Copy out exactly the stretch of the listing below that begins at the line containing "However, the MF" and ends at the line containing "for earnest action", and copy nothing outside it.

· · · ·

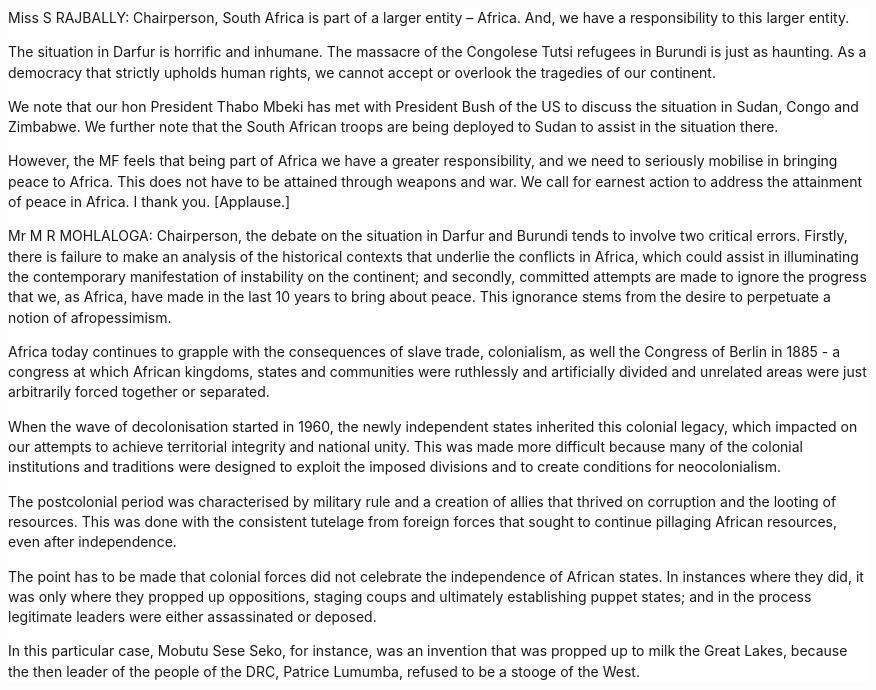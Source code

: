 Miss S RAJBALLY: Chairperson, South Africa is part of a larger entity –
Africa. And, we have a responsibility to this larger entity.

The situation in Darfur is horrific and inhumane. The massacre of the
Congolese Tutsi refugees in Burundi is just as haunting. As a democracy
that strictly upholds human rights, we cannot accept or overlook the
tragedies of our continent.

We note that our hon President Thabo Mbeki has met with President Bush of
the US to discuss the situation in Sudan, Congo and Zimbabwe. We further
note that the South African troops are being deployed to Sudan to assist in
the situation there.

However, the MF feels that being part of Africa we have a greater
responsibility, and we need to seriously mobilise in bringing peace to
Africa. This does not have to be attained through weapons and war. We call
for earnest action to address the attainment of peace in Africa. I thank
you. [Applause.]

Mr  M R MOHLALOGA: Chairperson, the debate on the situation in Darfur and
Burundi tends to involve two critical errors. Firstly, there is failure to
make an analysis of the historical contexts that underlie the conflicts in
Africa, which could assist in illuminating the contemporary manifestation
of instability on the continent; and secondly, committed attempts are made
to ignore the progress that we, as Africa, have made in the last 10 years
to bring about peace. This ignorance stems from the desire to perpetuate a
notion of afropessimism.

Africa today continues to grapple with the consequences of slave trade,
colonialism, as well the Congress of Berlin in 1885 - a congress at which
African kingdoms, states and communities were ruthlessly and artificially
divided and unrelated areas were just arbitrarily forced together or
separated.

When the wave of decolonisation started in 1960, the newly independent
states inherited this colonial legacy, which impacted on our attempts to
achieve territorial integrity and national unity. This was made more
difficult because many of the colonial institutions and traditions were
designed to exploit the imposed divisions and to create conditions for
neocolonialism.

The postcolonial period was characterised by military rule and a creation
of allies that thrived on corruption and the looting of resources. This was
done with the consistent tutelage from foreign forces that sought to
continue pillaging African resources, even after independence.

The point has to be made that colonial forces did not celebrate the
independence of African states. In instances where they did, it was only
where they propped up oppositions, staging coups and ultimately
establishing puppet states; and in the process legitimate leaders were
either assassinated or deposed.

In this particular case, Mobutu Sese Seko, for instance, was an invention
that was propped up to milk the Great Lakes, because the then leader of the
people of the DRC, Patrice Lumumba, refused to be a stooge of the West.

· · · ·

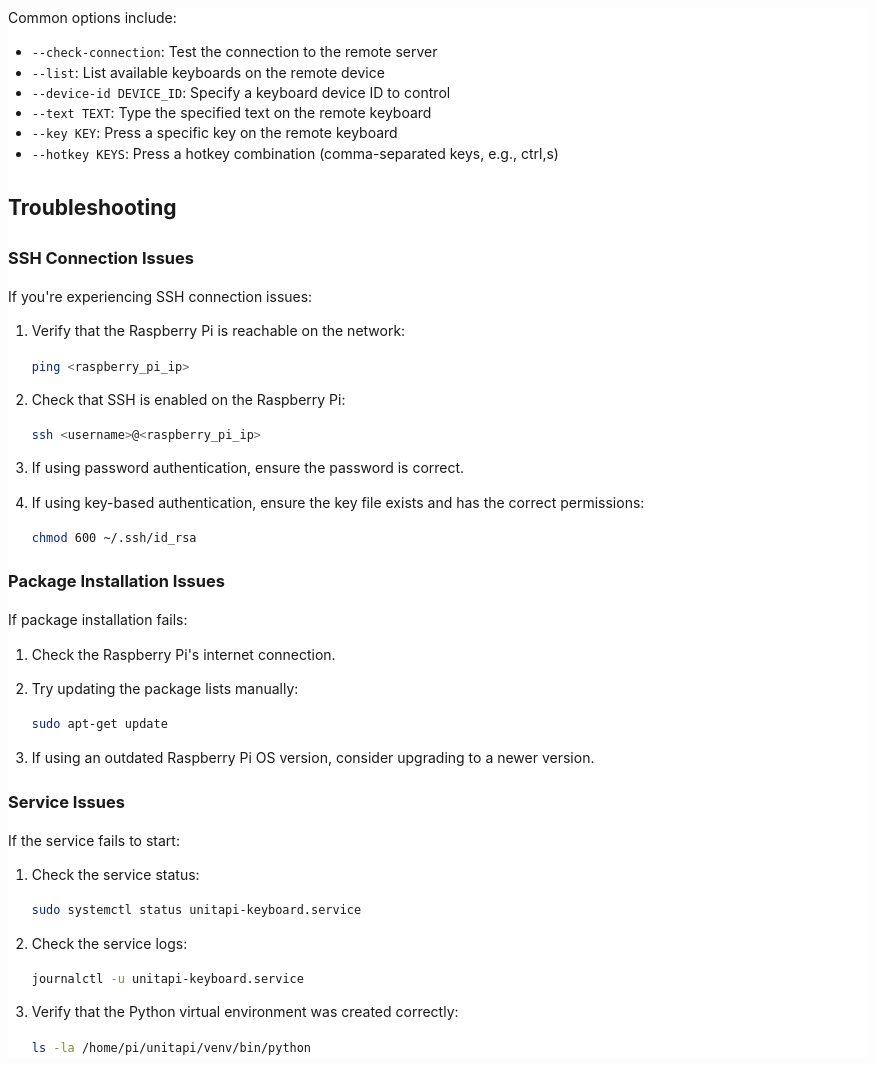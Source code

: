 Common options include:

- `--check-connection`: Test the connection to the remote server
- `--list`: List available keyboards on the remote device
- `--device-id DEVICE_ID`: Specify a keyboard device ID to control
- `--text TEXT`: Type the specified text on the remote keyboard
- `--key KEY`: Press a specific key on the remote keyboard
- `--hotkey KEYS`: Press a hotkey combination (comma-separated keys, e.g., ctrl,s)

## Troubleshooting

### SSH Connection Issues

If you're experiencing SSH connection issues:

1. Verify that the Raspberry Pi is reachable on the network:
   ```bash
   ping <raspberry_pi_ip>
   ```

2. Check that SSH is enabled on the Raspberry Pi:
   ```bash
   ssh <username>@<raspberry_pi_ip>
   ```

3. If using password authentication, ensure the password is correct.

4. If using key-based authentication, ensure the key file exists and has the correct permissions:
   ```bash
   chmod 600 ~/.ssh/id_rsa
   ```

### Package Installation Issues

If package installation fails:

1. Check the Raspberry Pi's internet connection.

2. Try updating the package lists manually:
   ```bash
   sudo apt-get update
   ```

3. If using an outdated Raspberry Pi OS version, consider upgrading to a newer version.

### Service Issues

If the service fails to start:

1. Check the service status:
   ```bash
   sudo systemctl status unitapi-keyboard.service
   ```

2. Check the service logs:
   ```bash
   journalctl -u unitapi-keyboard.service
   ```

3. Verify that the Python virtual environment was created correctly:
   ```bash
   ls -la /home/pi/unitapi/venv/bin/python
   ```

· · · ·

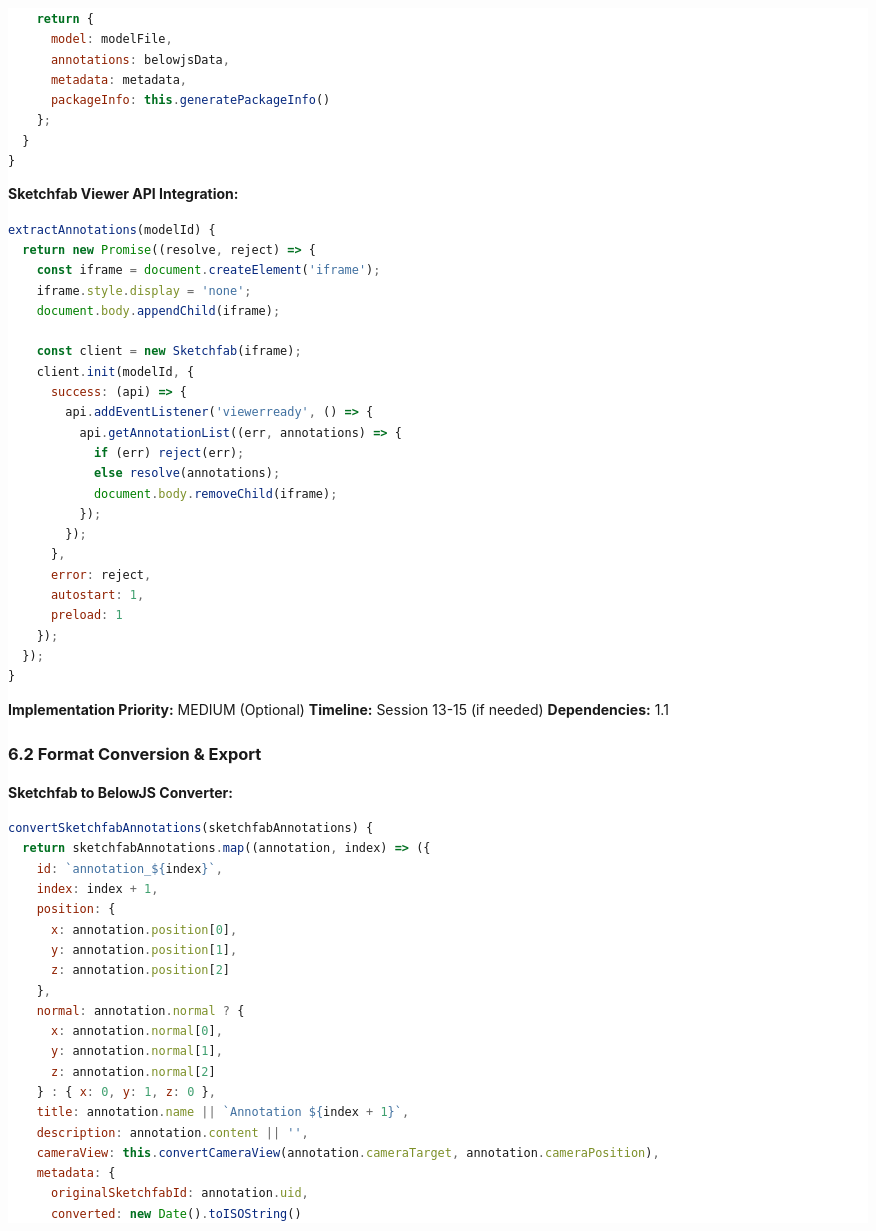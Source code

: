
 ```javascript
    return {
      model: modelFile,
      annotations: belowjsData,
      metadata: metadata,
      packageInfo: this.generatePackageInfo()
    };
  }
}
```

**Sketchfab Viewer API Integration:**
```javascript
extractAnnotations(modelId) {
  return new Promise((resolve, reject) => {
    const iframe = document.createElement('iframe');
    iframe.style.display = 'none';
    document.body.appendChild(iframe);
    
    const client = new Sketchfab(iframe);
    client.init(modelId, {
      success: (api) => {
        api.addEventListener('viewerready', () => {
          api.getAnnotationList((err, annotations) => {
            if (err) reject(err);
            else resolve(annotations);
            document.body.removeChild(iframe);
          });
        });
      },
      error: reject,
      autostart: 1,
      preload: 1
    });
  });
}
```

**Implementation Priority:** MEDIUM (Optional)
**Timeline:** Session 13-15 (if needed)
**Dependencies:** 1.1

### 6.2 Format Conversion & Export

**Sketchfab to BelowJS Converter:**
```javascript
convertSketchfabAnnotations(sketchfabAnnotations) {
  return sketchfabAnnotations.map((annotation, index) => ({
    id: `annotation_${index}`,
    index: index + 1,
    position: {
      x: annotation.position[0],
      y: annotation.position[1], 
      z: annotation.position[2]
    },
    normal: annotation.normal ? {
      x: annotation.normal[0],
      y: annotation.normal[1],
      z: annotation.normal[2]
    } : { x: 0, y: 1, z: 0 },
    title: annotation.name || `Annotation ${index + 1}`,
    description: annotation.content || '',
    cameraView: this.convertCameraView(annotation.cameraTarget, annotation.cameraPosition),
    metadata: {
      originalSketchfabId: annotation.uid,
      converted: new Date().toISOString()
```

· · · ·

*Your solution*:
However, the MF feels that being part of Africa we have a greater
responsibility, and we need to seriously mobilise in bringing peace to
Africa. This does not have to be attained through weapons and war. We call
for earnest action to address the attainment of peace in Africa. I thank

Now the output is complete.